While Amazon has worked on making Kindles sleeker with thinner screens, and both Kindle and Nook have gone retail by spreading out their salable inventory to Target and Best Buy stores, the latest move appears to be a price war.
The national online and retail bookseller Barnes and Noble announced on June 21, that it was slashing the price of their six-month-old Nook e-Reader by 'sixty bucks' from $199 to $259, while introducing a new iteration of the device that connects to the Internet over WiFi networks for $149.
Without hesitation, Amazon.com slashed the price of its popular Kindle e-Reader below the Nook, to $189 from $259.

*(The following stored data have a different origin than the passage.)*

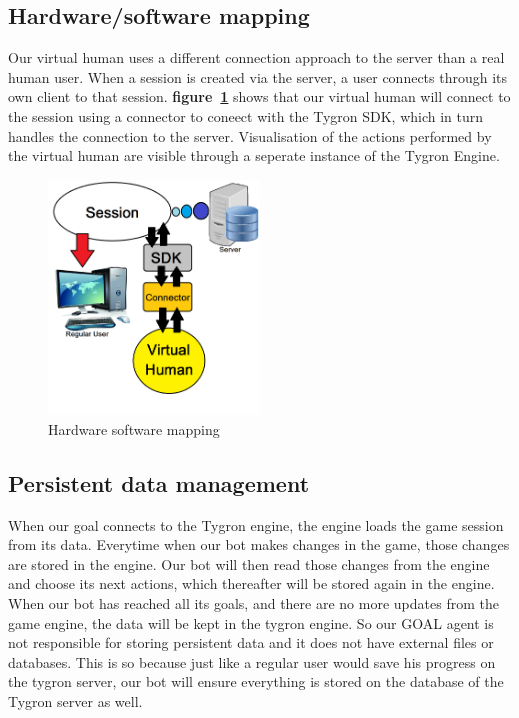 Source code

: \subsection{Hardware/software mapping}
Our virtual human uses a different connection approach to the server than a real human user. When a session is created via the server, a user connects through its own client to that session. \textbf{figure~\ref{fig:Hard_soft_map}} shows that our virtual human will connect to the session using a connector to coneect with the Tygron SDK, which in turn handles the connection to the server. Visualisation of the actions performed by the virtual human are visible through a seperate instance of the Tygron Engine.

\begin{figure}
	\centering
	\includegraphics[width=0.5\textwidth]{Hardware_software_mapping}
	\caption{Hardware software mapping}
	\label{fig:Hard_soft_map}
\end{figure}

\subsection{Persistent data management}
When our goal connects to the Tygron engine, the engine loads the game session from its data. Everytime when our bot makes changes in the game, those changes are stored in the engine. Our bot will then read those changes from the engine and choose its next actions, which thereafter will be stored again in the engine. When our bot has reached all its goals, and there are no more updates from the game engine, the data will be kept in the tygron engine. So our GOAL agent is not responsible for storing persistent data and it does not have external files or databases. This is so because just like a regular user would save his progress on the tygron server, our bot will ensure everything is stored on the database of the Tygron server as well.

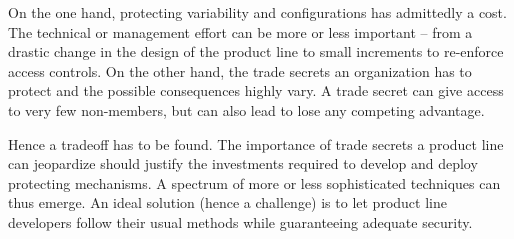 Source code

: 
 On the one hand, protecting variability and configurations has admittedly a cost. 
The technical or management effort can be more or less important -- from a drastic change in the design of the product line to small increments to re-enforce access controls. 
On the other hand, the trade secrets an organization has to protect and the possible consequences highly vary. A trade secret can give access to very few non-members, but can also lead to lose any competing advantage. 

Hence a tradeoff has to be found. The importance of trade secrets a product line can jeopardize should justify the investments required to develop and deploy protecting mechanisms. A spectrum of more or less sophisticated techniques can thus emerge. 
 An ideal solution (hence a challenge) is to let product line developers follow their usual methods while guaranteeing adequate security. %
 




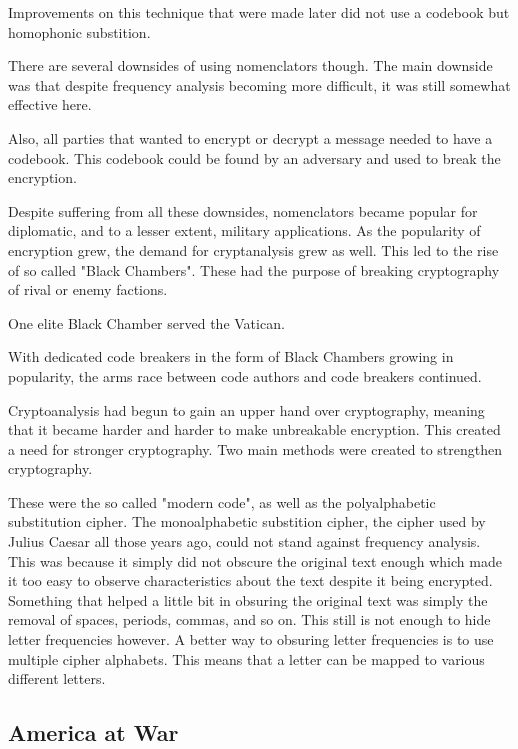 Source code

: \documentclass{article}
\begin{document}
    Improvements on this technique that were made later did not use a codebook
    but homophonic substition.

    There are several downsides of using nomenclators though. The main
    downside was that despite frequency analysis becoming more difficult,
    it was still somewhat effective here.
    
    Also, all parties that wanted to encrypt or decrypt a message needed
    to have a codebook. This codebook could be found by an adversary and
    used to break the encryption.

    Despite suffering from all these downsides, nomenclators became popular
    for diplomatic, and to a lesser extent, military applications.
    As the popularity of encryption grew, the demand for cryptanalysis grew
    as well.
    This led to the rise of so called "Black Chambers". These had the purpose
    of breaking cryptography of rival or enemy factions.

    One elite Black Chamber served the Vatican.

    With dedicated code breakers in the form of Black Chambers
    growing in popularity, the arms race
    between code authors and code breakers continued.

    Cryptoanalysis had begun to gain an upper hand over cryptography,
    meaning that it became harder and harder to make unbreakable
    encryption.
    This created a need for stronger cryptography.
    Two main methods were created to strengthen cryptography.

    These were the so called "modern code", as well as the polyalphabetic substitution
    cipher.
    The monoalphabetic substition cipher, the cipher used by Julius Caesar all those
    years ago, could not stand against frequency analysis. This was
    because it simply did not obscure the original text enough
    which made it too easy to observe characteristics about the text
    despite it being encrypted. Something that helped a little bit
    in obsuring the original text was simply the removal of spaces, periods, commas,
    and so on.
    This still is not enough to hide letter frequencies however.
    A better way to obsuring letter frequencies is to use multiple cipher alphabets.
    This means that a letter can be mapped to various different letters.

    \subsection{America at War} 
\end{document}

The bottom line is that the now-somewhat-antiquated e-Reader is just not versatile enough to match up against the horsepower of an iPad. With Steve Jobs' is holding firm at his $500 price tag, the device is breaking all sales records having reached their two million milestone in just two months.

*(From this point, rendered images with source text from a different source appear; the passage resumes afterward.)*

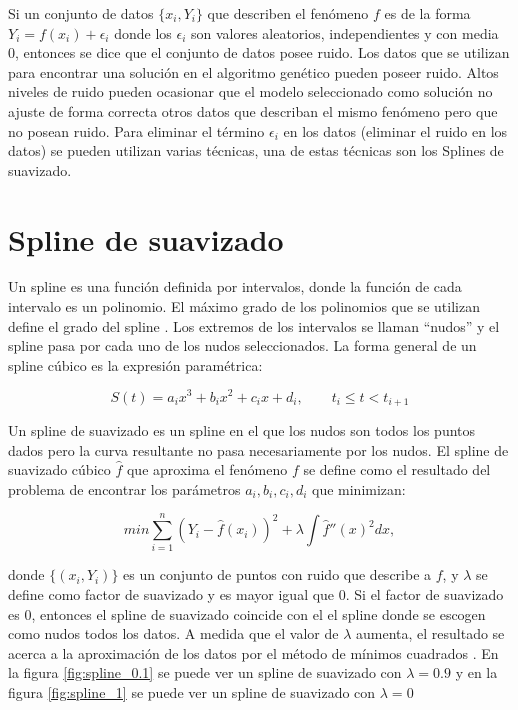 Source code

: Si un conjunto de datos $\{x_i, Y_i\}$ que describen el fenómeno $f$ es de la forma $Y_i = f(x_i) + \epsilon _i$ donde los $\epsilon _i$ son valores aleatorios, independientes y con media 0, entonces se dice que el conjunto de datos posee ruido. Los datos que se utilizan para encontrar una solución en el algoritmo genético pueden poseer ruido. Altos niveles de ruido pueden ocasionar que el modelo seleccionado como solución no ajuste de forma correcta otros datos que describan el mismo fenómeno pero que no posean ruido. Para eliminar el término $\epsilon _i$ en los datos (eliminar el ruido en los datos) se pueden utilizan varias técnicas, una de estas técnicas son los Splines de suavizado.

\section{Spline de suavizado}\label{section:smoothing_splines}

Un spline es una función definida por intervalos, donde la función de cada intervalo es un polinomio. El máximo grado de los polinomios que se utilizan define el grado del spline \cite{ahlberg1967theory}. Los extremos de los intervalos se llaman ``nudos'' y el spline pasa por cada uno de los nudos seleccionados. La forma general de un spline cúbico es la expresión paramétrica:

$$S(t) = a_ix^3 + b_ix^2 + c_ix + d_i, \qquad t_i \leq t < t_{i+1}$$

Un spline de suavizado es un spline en el que los nudos son todos los puntos dados pero la curva resultante no pasa necesariamente por los nudos. El spline de suavizado cúbico $\hat{f}$ que aproxima el fenómeno $f$ se define como el resultado del problema de encontrar los parámetros $a_i, b_i, c_i, d_i$ que minimizan:

$$min \sum_{i=1}^n (Y_i - \hat{f}(x_i))^2 + \lambda \int \hat{f}''(x)^2 dx,$$

donde $\{(x_i, Y_i)\}$ es un conjunto de puntos con ruido que describe a $f$, y $\lambda$ se define como factor de suavizado y es mayor igual que 0. Si el factor de suavizado es 0, entonces el spline de suavizado coincide con el el spline donde se escogen como nudos todos los datos. A medida que el valor de $\lambda$ aumenta, el resultado se acerca a la aproximación de los datos por el método de mínimos cuadrados \cite{green1993nonparametric}. En la figura \ref{fig:spline_0.1} se puede ver un spline de suavizado con $\lambda=0.9$ y en la figura \ref{fig:spline_1} se puede ver un spline de suavizado con $\lambda=0$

As noted in one of my previous blogs titled "Kindles Might Be Getting Thinner, But No Color, Nor Touch-Screen?" - it's tremendously difficult for a static, monochromatic screen to compete with a colorful display with touch-screen functionality. One marked case in point, is the preference today's reader has in selecting an iPad to read graphic novels versus a Kindle. The graphic novel "Crude Behavior" sells through both distribution channels, but iPad vs Kindle is the preferred because "color outweighs Kindle's 16-shades of grey," according to the author.

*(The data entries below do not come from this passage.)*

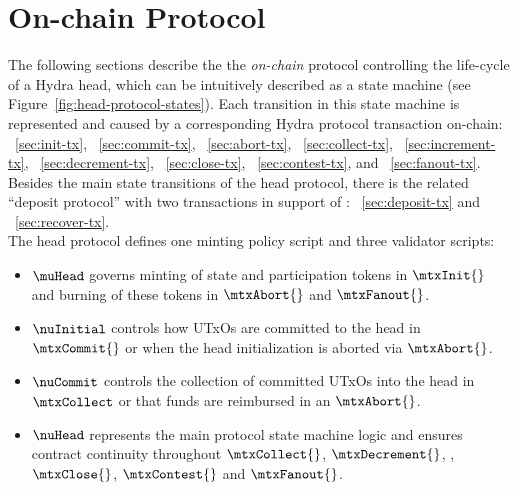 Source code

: \clearpage
\section{On-chain Protocol}\label{sec:on-chain}


\noindent The following sections describe the the \emph{on-chain} protocol
controlling the life-cycle of a Hydra head, which can be intuitively described
as a state machine (see Figure~\ref{fig:head-protocol-states}). Each transition
in this state machine is represented and caused by a corresponding Hydra
protocol transaction
on-chain: \mtxInit{}~\ref{sec:init-tx}, \mtxCom{}~\ref{sec:commit-tx}, \mtxAbort{}~\ref{sec:abort-tx}, \mtxCollect{}~\ref{sec:collect-tx}, \mtxIncrement{}~\ref{sec:increment-tx}, \mtxDecrement{}~\ref{sec:decrement-tx}, \mtxClose{}~\ref{sec:close-tx}, \mtxContest{}~\ref{sec:contest-tx}, and \mtxFanout{}~\ref{sec:fanout-tx}. \\

\noindent Besides the main state transitions of the head protocol, there is
  the related ``deposit protocol'' with two transactions in support of
  \mtxIncrement{}: \mtxDeposit{}~\ref{sec:deposit-tx} and \mtxRecover{}~\ref{sec:recover-tx}. \\


\noindent The head protocol defines one minting policy script and three
validator scripts:
\begin{itemize}
  \item $\muHead$ governs minting of state and participation tokens in
  $\mtxInit{}$ and burning of these tokens in $\mtxAbort{}$ and
  $\mtxFanout{}$.
  \item $\nuInitial$ controls how UTxOs are committed to the head in
  $\mtxCommit{}$ or when the head initialization is aborted via
  $\mtxAbort{}$.
  \item $\nuCommit$ controls the collection of committed UTxOs into the head in
  $\mtxCollect$ or that funds are reimbursed in an $\mtxAbort{}$.
  \item $\nuHead$ represents the main protocol state machine logic and ensures
  contract continuity throughout $\mtxCollect{}$, $\mtxDecrement{}$,
  \mtxIncrement{}, $\mtxClose{}$, $\mtxContest{}$ and
  $\mtxFanout{}$.
\end{itemize}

“It was obvious that the price of stand-alone e-readers had to come down,” said James McQuivey, an analyst at Forrester Research, citing the threat by Apple and other tablet makers. “We just never thought it was going to happen this rapidly.”
And if anyone was to doubt that this price war was getting heated, even Stephen Colbert has something to say on the topic.
According to a NY Times report, "Sony may be particularly affected by the price cuts. It was the first to the market with an e-reader in 2006, but it has fallen behind its rivals because it lacks Amazon’s online sales prowess and Barnes & Noble’s physical retail presence."
Barnes & Noble chief executive William J. Lynch sees the stand-alone e-Reader market shaking down to the three majors, with Sony coming in third (in my estimation). He also predicts that within 12 months, these readers could be available for less than $100.
I will go one step further and wager that Amazon ups the ante and invests in transforming the Kindle into a hybrid-iPad. I think without a move in that direction - e-Readers might go the way of the printed book, where the only place you'll eventually be able to find them is in museums.